### Assignment
Pull every line that includes the word "sweeps" from the data.

### Task inputs
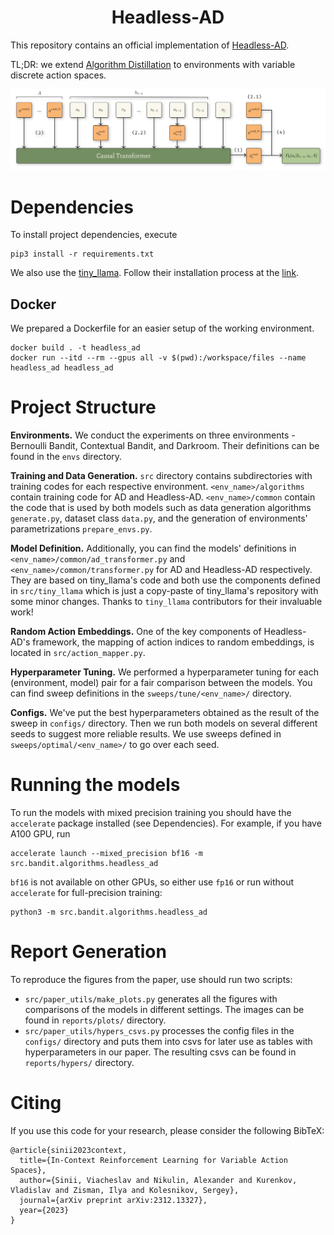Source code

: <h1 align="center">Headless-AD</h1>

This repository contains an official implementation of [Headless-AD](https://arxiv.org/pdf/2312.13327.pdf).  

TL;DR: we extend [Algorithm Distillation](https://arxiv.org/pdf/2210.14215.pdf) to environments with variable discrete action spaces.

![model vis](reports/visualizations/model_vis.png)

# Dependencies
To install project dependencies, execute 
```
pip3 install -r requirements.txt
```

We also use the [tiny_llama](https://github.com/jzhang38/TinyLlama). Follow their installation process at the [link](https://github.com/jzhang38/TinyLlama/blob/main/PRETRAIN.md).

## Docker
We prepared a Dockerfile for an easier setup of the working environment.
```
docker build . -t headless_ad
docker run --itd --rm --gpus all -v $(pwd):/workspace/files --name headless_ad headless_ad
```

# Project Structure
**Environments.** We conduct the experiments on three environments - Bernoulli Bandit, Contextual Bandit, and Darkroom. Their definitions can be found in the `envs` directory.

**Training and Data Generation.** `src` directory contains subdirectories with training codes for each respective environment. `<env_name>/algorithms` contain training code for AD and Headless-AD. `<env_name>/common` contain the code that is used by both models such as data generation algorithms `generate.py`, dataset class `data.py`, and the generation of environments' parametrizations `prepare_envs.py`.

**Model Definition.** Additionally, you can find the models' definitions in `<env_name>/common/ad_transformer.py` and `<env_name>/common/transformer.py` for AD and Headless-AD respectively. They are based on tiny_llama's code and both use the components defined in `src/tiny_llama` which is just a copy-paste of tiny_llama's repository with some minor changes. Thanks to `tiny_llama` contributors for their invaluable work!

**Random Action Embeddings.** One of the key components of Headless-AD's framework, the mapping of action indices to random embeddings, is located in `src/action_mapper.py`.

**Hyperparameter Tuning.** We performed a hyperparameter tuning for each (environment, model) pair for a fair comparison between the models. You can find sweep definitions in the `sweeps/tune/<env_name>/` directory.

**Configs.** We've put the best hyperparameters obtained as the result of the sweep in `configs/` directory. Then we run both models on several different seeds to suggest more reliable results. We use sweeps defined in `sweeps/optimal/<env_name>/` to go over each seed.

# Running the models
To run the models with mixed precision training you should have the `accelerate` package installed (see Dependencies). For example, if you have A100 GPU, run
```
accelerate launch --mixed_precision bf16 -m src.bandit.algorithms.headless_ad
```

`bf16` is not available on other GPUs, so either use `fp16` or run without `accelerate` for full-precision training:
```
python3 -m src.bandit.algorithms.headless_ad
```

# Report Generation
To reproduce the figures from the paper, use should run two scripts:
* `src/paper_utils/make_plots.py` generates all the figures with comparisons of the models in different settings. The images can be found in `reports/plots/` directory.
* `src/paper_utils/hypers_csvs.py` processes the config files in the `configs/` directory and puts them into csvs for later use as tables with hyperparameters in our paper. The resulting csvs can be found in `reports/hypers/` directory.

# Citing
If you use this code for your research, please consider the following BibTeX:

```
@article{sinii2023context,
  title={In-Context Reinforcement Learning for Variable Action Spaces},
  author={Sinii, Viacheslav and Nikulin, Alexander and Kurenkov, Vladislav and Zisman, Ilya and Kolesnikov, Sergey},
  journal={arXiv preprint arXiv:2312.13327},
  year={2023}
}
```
* * *
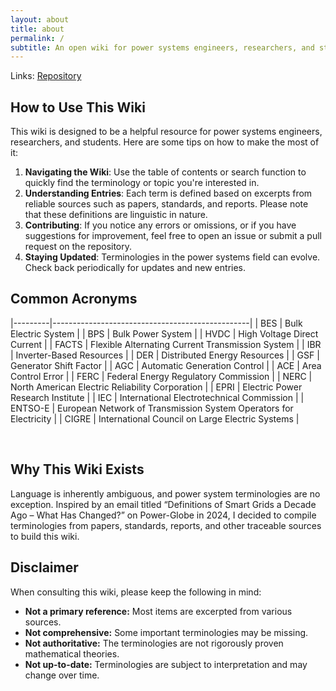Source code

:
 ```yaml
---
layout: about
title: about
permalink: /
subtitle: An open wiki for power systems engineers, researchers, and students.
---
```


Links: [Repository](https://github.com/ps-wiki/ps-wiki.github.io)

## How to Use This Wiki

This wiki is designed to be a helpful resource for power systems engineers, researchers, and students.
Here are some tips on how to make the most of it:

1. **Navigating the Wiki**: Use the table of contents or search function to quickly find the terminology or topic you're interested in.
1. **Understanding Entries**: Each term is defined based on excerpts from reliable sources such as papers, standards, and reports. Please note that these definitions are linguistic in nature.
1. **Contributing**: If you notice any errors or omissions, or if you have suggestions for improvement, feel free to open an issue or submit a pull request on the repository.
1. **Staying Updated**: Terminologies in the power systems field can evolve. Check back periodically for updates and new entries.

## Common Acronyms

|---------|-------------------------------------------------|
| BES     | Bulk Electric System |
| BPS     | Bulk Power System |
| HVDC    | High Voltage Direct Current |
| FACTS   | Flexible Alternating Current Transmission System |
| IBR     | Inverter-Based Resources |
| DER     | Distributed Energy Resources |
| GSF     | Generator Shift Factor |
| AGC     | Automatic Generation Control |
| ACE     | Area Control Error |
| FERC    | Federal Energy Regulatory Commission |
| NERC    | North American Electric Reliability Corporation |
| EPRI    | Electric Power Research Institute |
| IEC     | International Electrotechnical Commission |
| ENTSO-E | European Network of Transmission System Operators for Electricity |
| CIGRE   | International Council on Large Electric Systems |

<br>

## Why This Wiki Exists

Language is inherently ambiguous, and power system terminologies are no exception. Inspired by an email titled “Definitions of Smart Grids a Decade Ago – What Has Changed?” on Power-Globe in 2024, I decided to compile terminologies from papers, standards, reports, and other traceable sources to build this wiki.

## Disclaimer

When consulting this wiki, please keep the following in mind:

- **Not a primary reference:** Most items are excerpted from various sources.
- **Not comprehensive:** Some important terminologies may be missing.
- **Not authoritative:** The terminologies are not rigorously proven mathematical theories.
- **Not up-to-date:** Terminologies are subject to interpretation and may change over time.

### Answer to the problem
**Hyperparameter Tuning.** We performed a hyperparameter tuning for each (environment, model) pair for a fair comparison between the models. You can find sweep definitions in the `sweeps/tune/<env_name>/` directory.
**Configs.** We've put the best hyperparameters obtained as the result of the sweep in `configs/` directory. Then we run both models on several different seeds to suggest more reliable results. We use sweeps defined in `sweeps/optimal/<env_name>/` to go over each seed.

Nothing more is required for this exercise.